→ Problem details
Across the lines of the records below, how many have the string "dinodevdocs" in them? Answer with the number alone.

++++++

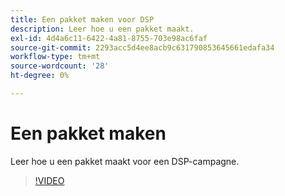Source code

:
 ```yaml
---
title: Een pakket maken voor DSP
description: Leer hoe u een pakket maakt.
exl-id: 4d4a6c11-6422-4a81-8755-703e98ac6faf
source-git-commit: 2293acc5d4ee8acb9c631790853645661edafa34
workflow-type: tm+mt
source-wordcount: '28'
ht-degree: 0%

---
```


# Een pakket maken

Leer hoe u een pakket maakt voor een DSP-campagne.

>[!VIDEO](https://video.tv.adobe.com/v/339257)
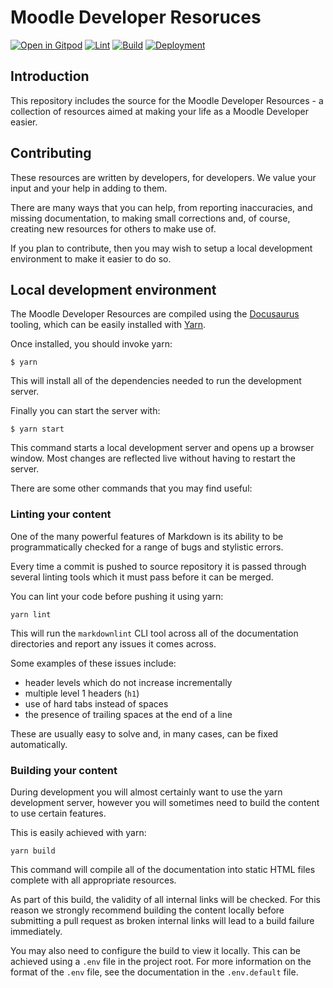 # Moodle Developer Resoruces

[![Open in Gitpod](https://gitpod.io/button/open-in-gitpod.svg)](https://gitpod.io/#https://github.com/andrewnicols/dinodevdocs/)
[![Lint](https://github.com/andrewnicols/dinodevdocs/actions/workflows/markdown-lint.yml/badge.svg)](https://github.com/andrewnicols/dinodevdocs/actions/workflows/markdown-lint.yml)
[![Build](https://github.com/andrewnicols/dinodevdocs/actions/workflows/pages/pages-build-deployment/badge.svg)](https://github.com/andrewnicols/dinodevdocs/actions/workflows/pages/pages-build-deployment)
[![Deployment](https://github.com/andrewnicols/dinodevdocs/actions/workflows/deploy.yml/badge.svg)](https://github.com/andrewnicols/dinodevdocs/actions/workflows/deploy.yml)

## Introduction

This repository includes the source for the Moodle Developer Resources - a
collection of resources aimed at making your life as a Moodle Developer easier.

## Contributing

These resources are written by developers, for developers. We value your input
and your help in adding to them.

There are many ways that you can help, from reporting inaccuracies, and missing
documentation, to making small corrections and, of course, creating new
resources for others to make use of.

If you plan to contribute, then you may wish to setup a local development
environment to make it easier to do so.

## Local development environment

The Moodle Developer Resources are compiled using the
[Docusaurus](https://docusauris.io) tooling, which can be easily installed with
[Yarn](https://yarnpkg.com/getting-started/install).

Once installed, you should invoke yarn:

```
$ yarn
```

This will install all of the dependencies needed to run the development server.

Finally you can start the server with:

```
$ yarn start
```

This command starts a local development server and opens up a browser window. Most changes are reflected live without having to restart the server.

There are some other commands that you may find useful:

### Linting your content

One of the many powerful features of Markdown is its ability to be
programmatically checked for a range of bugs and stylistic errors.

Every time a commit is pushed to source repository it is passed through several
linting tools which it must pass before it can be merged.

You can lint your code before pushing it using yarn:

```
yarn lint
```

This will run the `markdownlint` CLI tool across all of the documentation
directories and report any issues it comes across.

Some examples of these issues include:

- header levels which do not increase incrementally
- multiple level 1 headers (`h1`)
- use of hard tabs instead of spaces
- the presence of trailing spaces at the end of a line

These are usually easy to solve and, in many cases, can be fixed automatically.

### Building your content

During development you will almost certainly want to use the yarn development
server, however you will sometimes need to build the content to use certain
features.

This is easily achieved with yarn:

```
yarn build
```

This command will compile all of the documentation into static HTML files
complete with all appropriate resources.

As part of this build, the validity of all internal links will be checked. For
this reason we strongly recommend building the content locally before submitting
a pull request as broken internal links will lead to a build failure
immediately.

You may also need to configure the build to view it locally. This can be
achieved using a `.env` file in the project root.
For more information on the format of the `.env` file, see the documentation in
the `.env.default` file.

++++++

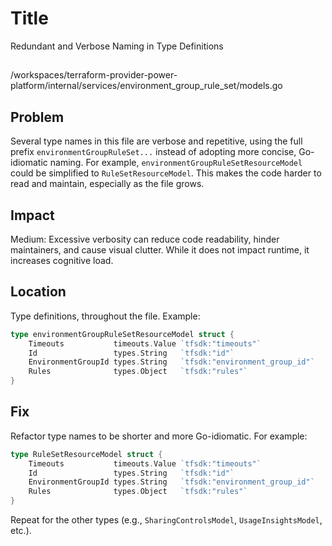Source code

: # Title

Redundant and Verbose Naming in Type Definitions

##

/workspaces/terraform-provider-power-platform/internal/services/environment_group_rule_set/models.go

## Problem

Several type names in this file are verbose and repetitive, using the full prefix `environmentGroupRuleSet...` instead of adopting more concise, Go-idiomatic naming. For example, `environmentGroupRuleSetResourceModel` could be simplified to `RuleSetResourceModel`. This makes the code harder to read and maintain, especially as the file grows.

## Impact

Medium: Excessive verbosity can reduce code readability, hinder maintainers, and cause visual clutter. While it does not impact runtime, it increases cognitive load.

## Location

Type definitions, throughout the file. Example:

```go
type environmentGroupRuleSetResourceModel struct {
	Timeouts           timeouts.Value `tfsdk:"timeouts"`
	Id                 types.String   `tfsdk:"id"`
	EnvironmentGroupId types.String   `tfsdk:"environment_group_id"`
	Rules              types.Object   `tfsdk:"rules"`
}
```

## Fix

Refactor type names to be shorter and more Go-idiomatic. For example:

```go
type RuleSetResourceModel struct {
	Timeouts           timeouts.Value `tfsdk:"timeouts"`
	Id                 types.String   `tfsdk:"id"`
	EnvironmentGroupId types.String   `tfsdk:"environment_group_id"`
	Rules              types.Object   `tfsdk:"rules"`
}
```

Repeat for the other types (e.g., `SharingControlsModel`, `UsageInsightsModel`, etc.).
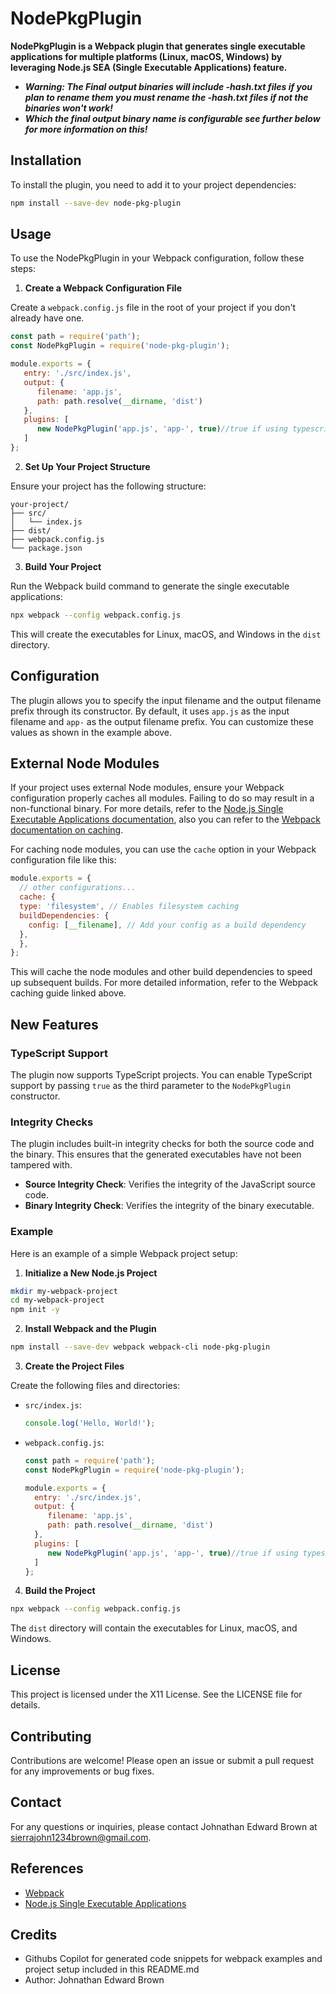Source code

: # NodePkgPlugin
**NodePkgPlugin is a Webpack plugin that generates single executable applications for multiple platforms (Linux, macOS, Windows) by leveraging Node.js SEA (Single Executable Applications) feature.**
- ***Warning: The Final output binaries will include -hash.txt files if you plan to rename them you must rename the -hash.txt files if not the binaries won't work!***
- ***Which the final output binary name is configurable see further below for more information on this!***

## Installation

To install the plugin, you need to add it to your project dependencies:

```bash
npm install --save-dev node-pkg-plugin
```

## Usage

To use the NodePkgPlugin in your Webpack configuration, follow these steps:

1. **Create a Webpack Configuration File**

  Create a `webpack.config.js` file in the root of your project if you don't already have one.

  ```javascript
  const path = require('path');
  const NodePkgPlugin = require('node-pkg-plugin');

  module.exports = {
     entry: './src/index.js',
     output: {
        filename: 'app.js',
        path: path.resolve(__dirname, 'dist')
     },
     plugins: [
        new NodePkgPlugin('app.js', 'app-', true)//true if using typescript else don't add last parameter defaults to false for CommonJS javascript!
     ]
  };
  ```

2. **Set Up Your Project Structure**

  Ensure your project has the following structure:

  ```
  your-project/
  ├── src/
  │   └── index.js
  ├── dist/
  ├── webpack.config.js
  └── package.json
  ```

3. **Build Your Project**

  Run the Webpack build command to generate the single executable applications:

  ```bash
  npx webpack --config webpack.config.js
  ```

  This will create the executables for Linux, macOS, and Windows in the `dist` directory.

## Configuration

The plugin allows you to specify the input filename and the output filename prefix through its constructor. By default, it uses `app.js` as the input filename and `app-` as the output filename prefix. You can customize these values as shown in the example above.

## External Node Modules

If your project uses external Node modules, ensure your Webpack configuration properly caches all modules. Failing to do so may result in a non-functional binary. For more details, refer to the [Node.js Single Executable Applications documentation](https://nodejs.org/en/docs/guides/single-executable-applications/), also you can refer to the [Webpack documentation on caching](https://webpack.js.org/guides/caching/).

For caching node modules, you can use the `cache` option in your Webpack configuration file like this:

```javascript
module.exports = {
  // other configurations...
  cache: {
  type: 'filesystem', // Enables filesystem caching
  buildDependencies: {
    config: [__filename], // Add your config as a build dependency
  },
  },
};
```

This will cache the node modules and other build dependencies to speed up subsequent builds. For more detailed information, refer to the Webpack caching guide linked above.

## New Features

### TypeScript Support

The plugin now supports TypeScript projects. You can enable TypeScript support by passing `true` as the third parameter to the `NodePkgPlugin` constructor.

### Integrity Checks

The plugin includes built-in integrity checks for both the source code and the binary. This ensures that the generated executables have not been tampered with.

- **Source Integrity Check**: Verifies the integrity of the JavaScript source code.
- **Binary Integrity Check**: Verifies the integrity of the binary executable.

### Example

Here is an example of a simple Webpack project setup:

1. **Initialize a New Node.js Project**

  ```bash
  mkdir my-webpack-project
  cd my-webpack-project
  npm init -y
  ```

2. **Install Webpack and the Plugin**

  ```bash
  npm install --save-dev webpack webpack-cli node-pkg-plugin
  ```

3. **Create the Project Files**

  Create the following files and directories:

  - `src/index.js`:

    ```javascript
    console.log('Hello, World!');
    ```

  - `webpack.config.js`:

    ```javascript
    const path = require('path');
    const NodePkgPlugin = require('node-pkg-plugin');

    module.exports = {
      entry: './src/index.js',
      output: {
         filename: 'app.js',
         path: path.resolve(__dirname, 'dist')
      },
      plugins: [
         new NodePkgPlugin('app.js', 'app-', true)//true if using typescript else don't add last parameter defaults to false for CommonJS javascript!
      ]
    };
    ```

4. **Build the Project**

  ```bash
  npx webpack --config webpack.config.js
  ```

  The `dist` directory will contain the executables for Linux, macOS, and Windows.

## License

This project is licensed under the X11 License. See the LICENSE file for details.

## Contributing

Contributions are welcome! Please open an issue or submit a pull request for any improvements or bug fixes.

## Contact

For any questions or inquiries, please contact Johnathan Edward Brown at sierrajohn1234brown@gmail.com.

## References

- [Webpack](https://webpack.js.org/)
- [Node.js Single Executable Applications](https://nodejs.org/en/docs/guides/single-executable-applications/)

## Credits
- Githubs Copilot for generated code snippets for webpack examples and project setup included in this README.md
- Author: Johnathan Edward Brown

++++++

→ Solution to the problem
4